PE-098: Effect of Rifaximin on the Hepatic Fibrosis in Bile Duct Ligated-rat Model
( Seung Kak Shin ),( Oh Sang Kwon ),( Jong Joon Lee ),( Duck Joo Choi ),( Yun Soo Kim ),( Ju Hyun Kim ) 대한간학회 2016 춘·추계 학술대회 (KASL) Vol.2016 No.1
Aims: Several recent studies suggest that the nonabsorbable antibiotic rifaximin could reduce endotoxemia and ameliorate hepatic fibrosis. The aim of this study was to investigate the effect of rifaximin on the hepatic fibrosis in animal model.

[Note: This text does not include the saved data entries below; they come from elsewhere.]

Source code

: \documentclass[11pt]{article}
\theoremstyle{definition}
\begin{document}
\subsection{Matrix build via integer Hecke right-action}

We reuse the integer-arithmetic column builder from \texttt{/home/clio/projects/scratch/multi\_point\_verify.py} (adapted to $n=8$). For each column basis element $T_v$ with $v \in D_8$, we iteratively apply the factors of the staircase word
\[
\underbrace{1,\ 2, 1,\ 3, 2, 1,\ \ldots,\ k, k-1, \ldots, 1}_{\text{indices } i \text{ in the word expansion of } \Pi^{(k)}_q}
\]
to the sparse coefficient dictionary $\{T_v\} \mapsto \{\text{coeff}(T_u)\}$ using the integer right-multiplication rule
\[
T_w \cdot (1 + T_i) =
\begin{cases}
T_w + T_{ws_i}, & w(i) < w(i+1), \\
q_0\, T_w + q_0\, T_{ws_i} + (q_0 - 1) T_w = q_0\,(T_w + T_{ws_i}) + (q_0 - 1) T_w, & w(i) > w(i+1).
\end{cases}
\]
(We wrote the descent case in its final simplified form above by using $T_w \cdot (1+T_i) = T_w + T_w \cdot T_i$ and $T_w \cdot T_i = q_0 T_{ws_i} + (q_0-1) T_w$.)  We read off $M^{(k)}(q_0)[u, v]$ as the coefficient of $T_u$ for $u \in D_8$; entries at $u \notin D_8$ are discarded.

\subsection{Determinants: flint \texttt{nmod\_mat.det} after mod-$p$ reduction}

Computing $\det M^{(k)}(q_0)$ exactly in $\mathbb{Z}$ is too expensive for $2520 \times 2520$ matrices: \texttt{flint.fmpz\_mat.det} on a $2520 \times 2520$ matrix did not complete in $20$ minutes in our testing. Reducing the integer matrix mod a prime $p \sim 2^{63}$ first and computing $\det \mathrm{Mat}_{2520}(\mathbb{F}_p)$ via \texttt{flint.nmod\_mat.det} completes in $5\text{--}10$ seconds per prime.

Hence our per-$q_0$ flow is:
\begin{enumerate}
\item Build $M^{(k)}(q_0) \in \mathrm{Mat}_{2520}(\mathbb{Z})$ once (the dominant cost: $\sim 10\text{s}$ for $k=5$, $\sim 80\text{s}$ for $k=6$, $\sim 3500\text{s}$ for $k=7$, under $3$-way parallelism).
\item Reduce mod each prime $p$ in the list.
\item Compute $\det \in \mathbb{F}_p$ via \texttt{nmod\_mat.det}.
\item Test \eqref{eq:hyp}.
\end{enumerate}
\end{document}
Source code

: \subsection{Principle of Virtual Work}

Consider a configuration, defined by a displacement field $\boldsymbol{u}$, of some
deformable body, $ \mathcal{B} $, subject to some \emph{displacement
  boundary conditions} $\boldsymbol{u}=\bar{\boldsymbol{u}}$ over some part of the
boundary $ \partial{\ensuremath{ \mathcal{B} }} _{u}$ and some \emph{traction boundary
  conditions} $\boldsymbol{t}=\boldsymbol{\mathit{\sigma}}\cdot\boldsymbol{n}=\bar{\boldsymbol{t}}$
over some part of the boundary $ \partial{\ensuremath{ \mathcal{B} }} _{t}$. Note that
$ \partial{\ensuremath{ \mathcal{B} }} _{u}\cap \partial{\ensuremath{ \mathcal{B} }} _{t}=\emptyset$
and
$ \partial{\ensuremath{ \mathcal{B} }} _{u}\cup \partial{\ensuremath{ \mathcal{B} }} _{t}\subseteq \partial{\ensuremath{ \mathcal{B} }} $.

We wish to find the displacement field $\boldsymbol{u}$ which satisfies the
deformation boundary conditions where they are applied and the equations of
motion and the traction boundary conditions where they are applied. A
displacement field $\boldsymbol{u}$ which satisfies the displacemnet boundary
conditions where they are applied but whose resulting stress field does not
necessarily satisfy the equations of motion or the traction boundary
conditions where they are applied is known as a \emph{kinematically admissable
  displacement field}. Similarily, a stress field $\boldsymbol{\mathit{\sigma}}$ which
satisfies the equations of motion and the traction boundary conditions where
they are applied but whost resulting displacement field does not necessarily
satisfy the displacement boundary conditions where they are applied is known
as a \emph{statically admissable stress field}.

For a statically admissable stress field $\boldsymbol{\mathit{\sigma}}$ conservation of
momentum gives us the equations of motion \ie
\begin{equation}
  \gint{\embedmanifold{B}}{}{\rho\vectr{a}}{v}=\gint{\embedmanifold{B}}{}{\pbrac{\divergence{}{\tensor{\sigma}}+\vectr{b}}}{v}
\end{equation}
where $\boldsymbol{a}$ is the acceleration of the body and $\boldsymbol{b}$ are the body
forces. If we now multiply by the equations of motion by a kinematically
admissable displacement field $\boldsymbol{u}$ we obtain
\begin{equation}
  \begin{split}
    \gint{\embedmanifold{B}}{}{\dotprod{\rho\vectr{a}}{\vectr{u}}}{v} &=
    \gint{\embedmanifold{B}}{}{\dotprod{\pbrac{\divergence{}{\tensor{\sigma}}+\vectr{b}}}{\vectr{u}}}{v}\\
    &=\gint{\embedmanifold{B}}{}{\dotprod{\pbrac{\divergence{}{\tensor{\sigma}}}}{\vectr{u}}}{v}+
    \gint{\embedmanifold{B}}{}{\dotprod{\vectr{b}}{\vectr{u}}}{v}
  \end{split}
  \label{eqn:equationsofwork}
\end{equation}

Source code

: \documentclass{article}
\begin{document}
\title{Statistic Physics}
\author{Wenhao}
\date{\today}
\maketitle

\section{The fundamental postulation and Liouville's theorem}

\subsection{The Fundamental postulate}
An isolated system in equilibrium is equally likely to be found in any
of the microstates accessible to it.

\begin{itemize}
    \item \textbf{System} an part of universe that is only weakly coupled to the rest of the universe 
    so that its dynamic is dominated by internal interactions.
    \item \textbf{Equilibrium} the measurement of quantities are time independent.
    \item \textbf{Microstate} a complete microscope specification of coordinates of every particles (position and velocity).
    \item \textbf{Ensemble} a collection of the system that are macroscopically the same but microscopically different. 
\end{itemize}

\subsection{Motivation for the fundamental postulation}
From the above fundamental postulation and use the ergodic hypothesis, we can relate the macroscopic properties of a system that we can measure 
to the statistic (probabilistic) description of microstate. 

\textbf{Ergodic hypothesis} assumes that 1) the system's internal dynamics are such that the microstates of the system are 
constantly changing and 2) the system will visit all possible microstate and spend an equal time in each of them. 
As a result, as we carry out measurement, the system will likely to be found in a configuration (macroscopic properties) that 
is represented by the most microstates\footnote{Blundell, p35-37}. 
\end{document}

Methods: Adult Sprague-Dawley rats were allocated to 6 groups: sham-operated rats [G1 (n=6) and G4 (n=7)], rats underwent bile duct ligation (BDL) [G2 (n=4) and G5 (n=6)], and BDL rats treated with rifaximin (50 mg/kg/day by gavage feeding) [G3 (n=9) and G6 (n=5)]. G1, G2 and G3 were sacrificed on day 9. G4, G5 and G6 were sacrificed on day 21. Liver tissue was stored in -70°C refrigerator or fixed in formalin. Hepatic fibrosis was assessed by hydroxyproline assay and quantified by Sirius red staining with image analysis. Results: The concentrations of hydroxyproline (μg/g liver tissue) were 236.4±103.1 in G1, 444.8±114.4 in G2, and 312.5±131.6 in G3. The concentration was higher in G2 than in G1 (p=0.025). However, there was no difference between G2 and G3. The degrees of collagen stain (%) were 0.22±0.04 in G1, 1.64±0.53 in G2, and 1.66±0.44 in G3. The degree was higher in G2 than in G1 (p=0.001). However, there was no difference between G2 and G3. The concentrations of hydroxyproline were 311.5±72.9 in G4, 1110.3±357.9 in G5, and 944.3±209.3 in G6. The concentration was higher in G5 than in G4 (p<0.001). However, there was no difference between G5 and G6. The degrees of collagen stain (%) were 0.19±0.03 in G4, 5.04±0.18 in G5, and 4.42±0.68 in G6. The degree was higher in G5 than in G4 (p<0.001). However, there was no difference between G5 and G6.